#335(7週目土曜日・午後・セイン2)

 アーアー アーアー


 夕方、俺は少し早めに狩りを切り上げ、港町アーバンでウミネコ?の環境音に耳を傾けていた。


「すいません! セインさん、無理を言って!!」

「いや、まぁ売却のついでだから構わない」


 やって来たのは商人の草餅。つまりはレアアイテムの売却だ。


 アイのおかげでアイテムの加工・売買は自前で行えているが、目立つレアアイテムに関しては手数料を払って買い取り商人に売り渡している。露店販売はNPCに任せる手もあるが、手動で細かく操作しようと思うとどうしてもPCが直接操作する必要が出てくる。


 もちろん仮面などで顔を隠す手もあるが、あまり特殊なアイテムを頻繁に売りに出していると同業者に目をつけられる危険がある。それがただの転売くらいなら直接の害はないが…、場合によってはPKの標的にされることもあるので油断はできない。


「えっとそれじゃあ…」

「売却が先だ。話はその後でもいいだろう?」

「あ、はい。それでは…。…」


 アイテムの売却は、基本的にドロップしたエリアから近い街で行っている。これは各街にコネを作っておけば、それだけ掘り出し物へのアンテナが広げられる意味がある…、が、今回は草餅の呼び出しに応じる形となった。


 本来、俺はこういった呼び出しは無視するのだが…、『至急謝らないといけない事があるので…。…。』と意味深なメッセージが来たので、流石に気になってアーバンまで来たわけだ。

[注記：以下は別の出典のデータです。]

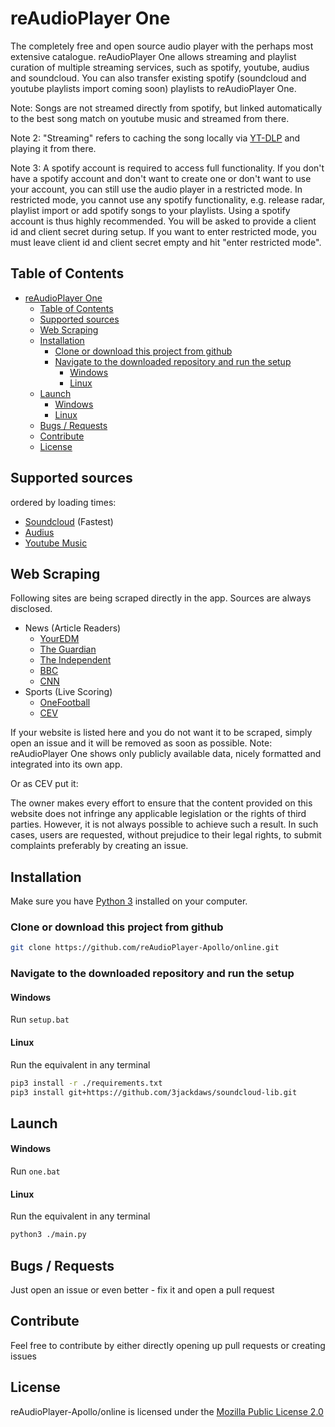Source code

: # reAudioPlayer One

The completely free and open source audio player with the perhaps most extensive catalogue.
reAudioPlayer One allows streaming and playlist curation of multiple streaming services, such as spotify, youtube, audius and soundcloud.
You can also transfer existing spotify (soundcloud and youtube playlists import coming soon) playlists to reAudioPlayer One.

Note: Songs are not streamed directly from spotify, but linked automatically to the best song match on youtube music and streamed from there.

Note 2: "Streaming" refers to caching the song locally via [YT-DLP](https://github.com/yt-dlp/yt-dlp) and playing it from there.

Note 3: A spotify account is required to access full functionality.
If you don't have a spotify account and don't want to create one or don't want to use your account, you can still use the audio player in a restricted mode. In restricted mode, you cannot use any spotify functionality, e.g. release radar, playlist import or add spotify songs to your playlists. Using a spotify account is thus highly recommended. You will be asked to provide a client id and client secret during setup. If you want to enter restricted mode, you must leave client id and client secret empty and hit "enter restricted mode".

## Table of Contents
- [reAudioPlayer One](#reaudioplayer-one)
  - [Table of Contents](#table-of-contents)
  - [Supported sources](#supported-sources)
  - [Web Scraping](#web-scraping)
  - [Installation](#installation)
    - [Clone or download this project from github](#clone-or-download-this-project-from-github)
    - [Navigate to the downloaded repository and run the setup](#navigate-to-the-downloaded-repository-and-run-the-setup)
      - [Windows](#windows)
      - [Linux](#linux)
  - [Launch](#launch)
      - [Windows](#windows-1)
      - [Linux](#linux-1)
  - [Bugs / Requests](#bugs--requests)
  - [Contribute](#contribute)
  - [License](#license)

## Supported sources

ordered by loading times:
- [Soundcloud](https://soundcloud.com/) (Fastest)
- [Audius](https://audius.co/)
- [Youtube Music](https://music.youtube.com/)

## Web Scraping

Following sites are being scraped directly in the app. Sources are always disclosed.

- News (Article Readers)
  - [YourEDM](https://youredm.com/)
  - [The Guardian](https://theguardian.com/)
  - [The Independent](https://independent.co.uk/)
  - [BBC](https://bbc.com/)
  - [CNN](https://cnn.com/)
- Sports (Live Scoring)
  - [OneFootball](https://onefootball.com/en)
  - [CEV](https://cev.eu/)

If your website is listed here and you do not want it to be scraped, simply open an issue and it will be removed as soon as possible.
Note: reAudioPlayer One shows only publicly available data, nicely formatted and integrated into its own app.

Or as CEV put it:

The owner makes every effort to ensure that the content provided on this website does not infringe any applicable legislation or the rights of third parties. However, it is not always possible to achieve such a result.
In such cases, users are requested, without prejudice to their legal rights, to submit complaints preferably by creating an issue.

## Installation

Make sure you have [Python 3](https://www.python.org/downloads/) installed on your computer.

### Clone or download this project from github
```sh
git clone https://github.com/reAudioPlayer-Apollo/online.git
```

### Navigate to the downloaded repository and run the setup

#### Windows

Run `setup.bat`

#### Linux

Run the equivalent in any terminal
```sh
pip3 install -r ./requirements.txt
pip3 install git+https://github.com/3jackdaws/soundcloud-lib.git
```

## Launch

#### Windows

Run `one.bat`

#### Linux

Run the equivalent in any terminal
```sh
python3 ./main.py
```

## Bugs / Requests

Just open an issue or even better - fix it and open a pull request

## Contribute

Feel free to contribute by either directly opening up pull requests or creating issues

## License

reAudioPlayer-Apollo/online is licensed under the [Mozilla Public License 2.0](https://github.com/reAudioPlayer-Apollo/online/blob/master/LICENSE)

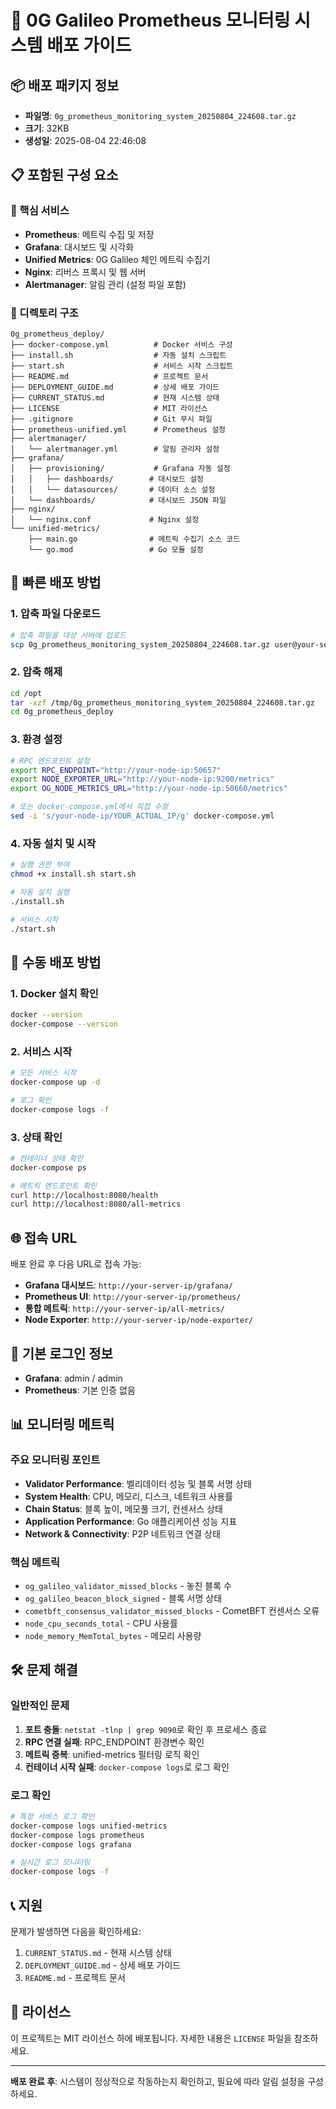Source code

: # 🚀 0G Galileo Prometheus 모니터링 시스템 배포 가이드

## 📦 배포 패키지 정보
- **파일명**: `0g_prometheus_monitoring_system_20250804_224608.tar.gz`
- **크기**: 32KB
- **생성일**: 2025-08-04 22:46:08

## 📋 포함된 구성 요소

### 🔧 핵심 서비스
- **Prometheus**: 메트릭 수집 및 저장
- **Grafana**: 대시보드 및 시각화
- **Unified Metrics**: 0G Galileo 체인 메트릭 수집기
- **Nginx**: 리버스 프록시 및 웹 서버
- **Alertmanager**: 알림 관리 (설정 파일 포함)

### 📁 디렉토리 구조
```
0g_prometheus_deploy/
├── docker-compose.yml          # Docker 서비스 구성
├── install.sh                  # 자동 설치 스크립트
├── start.sh                    # 서비스 시작 스크립트
├── README.md                   # 프로젝트 문서
├── DEPLOYMENT_GUIDE.md         # 상세 배포 가이드
├── CURRENT_STATUS.md           # 현재 시스템 상태
├── LICENSE                     # MIT 라이선스
├── .gitignore                  # Git 무시 파일
├── prometheus-unified.yml      # Prometheus 설정
├── alertmanager/
│   └── alertmanager.yml        # 알림 관리자 설정
├── grafana/
│   ├── provisioning/           # Grafana 자동 설정
│   │   ├── dashboards/        # 대시보드 설정
│   │   └── datasources/       # 데이터 소스 설정
│   └── dashboards/            # 대시보드 JSON 파일
├── nginx/
│   └── nginx.conf             # Nginx 설정
└── unified-metrics/
    ├── main.go                # 메트릭 수집기 소스 코드
    └── go.mod                 # Go 모듈 설정
```

## 🚀 빠른 배포 방법

### 1. 압축 파일 다운로드
```bash
# 압축 파일을 대상 서버에 업로드
scp 0g_prometheus_monitoring_system_20250804_224608.tar.gz user@your-server:/tmp/
```

### 2. 압축 해제
```bash
cd /opt
tar -xzf /tmp/0g_prometheus_monitoring_system_20250804_224608.tar.gz
cd 0g_prometheus_deploy
```

### 3. 환경 설정
```bash
# RPC 엔드포인트 설정
export RPC_ENDPOINT="http://your-node-ip:50657"
export NODE_EXPORTER_URL="http://your-node-ip:9200/metrics"
export OG_NODE_METRICS_URL="http://your-node-ip:50660/metrics"

# 또는 docker-compose.yml에서 직접 수정
sed -i 's/your-node-ip/YOUR_ACTUAL_IP/g' docker-compose.yml
```

### 4. 자동 설치 및 시작
```bash
# 실행 권한 부여
chmod +x install.sh start.sh

# 자동 설치 실행
./install.sh

# 서비스 시작
./start.sh
```

## 🔧 수동 배포 방법

### 1. Docker 설치 확인
```bash
docker --version
docker-compose --version
```

### 2. 서비스 시작
```bash
# 모든 서비스 시작
docker-compose up -d

# 로그 확인
docker-compose logs -f
```

### 3. 상태 확인
```bash
# 컨테이너 상태 확인
docker-compose ps

# 메트릭 엔드포인트 확인
curl http://localhost:8080/health
curl http://localhost:8080/all-metrics
```

## 🌐 접속 URL

배포 완료 후 다음 URL로 접속 가능:

- **Grafana 대시보드**: `http://your-server-ip/grafana/`
- **Prometheus UI**: `http://your-server-ip/prometheus/`
- **통합 메트릭**: `http://your-server-ip/all-metrics/`
- **Node Exporter**: `http://your-server-ip/node-exporter/`

## 🔐 기본 로그인 정보

- **Grafana**: admin / admin
- **Prometheus**: 기본 인증 없음

## 📊 모니터링 메트릭

### 주요 모니터링 포인트
- **Validator Performance**: 벨리데이터 성능 및 블록 서명 상태
- **System Health**: CPU, 메모리, 디스크, 네트워크 사용률
- **Chain Status**: 블록 높이, 메모풀 크기, 컨센서스 상태
- **Application Performance**: Go 애플리케이션 성능 지표
- **Network & Connectivity**: P2P 네트워크 연결 상태

### 핵심 메트릭
- `og_galileo_validator_missed_blocks` - 놓친 블록 수
- `og_galileo_beacon_block_signed` - 블록 서명 상태
- `cometbft_consensus_validator_missed_blocks` - CometBFT 컨센서스 오류
- `node_cpu_seconds_total` - CPU 사용률
- `node_memory_MemTotal_bytes` - 메모리 사용량

## 🛠️ 문제 해결

### 일반적인 문제
1. **포트 충돌**: `netstat -tlnp | grep 9090`로 확인 후 프로세스 종료
2. **RPC 연결 실패**: RPC_ENDPOINT 환경변수 확인
3. **메트릭 중복**: unified-metrics 필터링 로직 확인
4. **컨테이너 시작 실패**: `docker-compose logs`로 로그 확인

### 로그 확인
```bash
# 특정 서비스 로그 확인
docker-compose logs unified-metrics
docker-compose logs prometheus
docker-compose logs grafana

# 실시간 로그 모니터링
docker-compose logs -f
```

## 📞 지원

문제가 발생하면 다음을 확인하세요:
1. `CURRENT_STATUS.md` - 현재 시스템 상태
2. `DEPLOYMENT_GUIDE.md` - 상세 배포 가이드
3. `README.md` - 프로젝트 문서

## 📝 라이선스

이 프로젝트는 MIT 라이선스 하에 배포됩니다. 자세한 내용은 `LICENSE` 파일을 참조하세요.

---

**배포 완료 후**: 시스템이 정상적으로 작동하는지 확인하고, 필요에 따라 알림 설정을 구성하세요.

「よし、こんなところか。それで俺を呼び出した用件を聞こうか」

「それなんですけど…、実は、(勇者)同盟の商人が、何を間違ったのかセインさんの妹グループにPKを仕掛けてしまったようで。いや、PKは直ぐに手を打ちましたが…。…。」


 どうやら、ニャン子と狩りに行っている間に、ナツキたちのPTがPKに襲われたそうで、それを指揮していたのが勇者同盟に所属している商人だったようだ。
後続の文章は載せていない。